WHAT YOU SHOULD DO: Every line below that includes the word "only" needs to be copied.

INPUT MATERIAL:
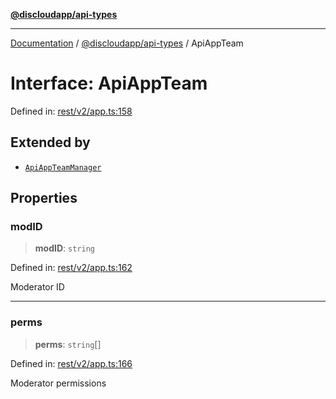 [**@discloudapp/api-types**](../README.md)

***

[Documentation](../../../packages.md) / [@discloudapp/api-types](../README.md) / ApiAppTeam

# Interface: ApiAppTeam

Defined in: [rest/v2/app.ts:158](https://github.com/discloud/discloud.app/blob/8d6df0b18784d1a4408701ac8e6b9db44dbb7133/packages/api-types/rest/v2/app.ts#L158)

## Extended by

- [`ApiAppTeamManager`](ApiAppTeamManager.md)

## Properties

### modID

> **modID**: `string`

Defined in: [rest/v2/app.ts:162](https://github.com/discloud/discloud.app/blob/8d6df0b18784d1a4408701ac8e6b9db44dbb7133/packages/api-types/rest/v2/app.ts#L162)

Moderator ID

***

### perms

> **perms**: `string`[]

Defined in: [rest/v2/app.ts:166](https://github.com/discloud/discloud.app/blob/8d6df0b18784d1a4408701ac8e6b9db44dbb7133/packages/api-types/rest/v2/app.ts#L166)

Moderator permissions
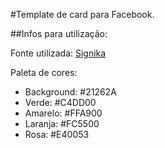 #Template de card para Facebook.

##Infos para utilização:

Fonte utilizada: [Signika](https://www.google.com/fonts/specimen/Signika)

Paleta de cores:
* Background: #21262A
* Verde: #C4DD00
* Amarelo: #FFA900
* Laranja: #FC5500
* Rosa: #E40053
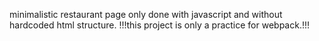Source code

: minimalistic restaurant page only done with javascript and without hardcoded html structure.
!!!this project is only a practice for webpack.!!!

RESPONSE:
: minimalistic restaurant page only done with javascript and without hardcoded html structure.
!!!this project is only a practice for webpack.!!!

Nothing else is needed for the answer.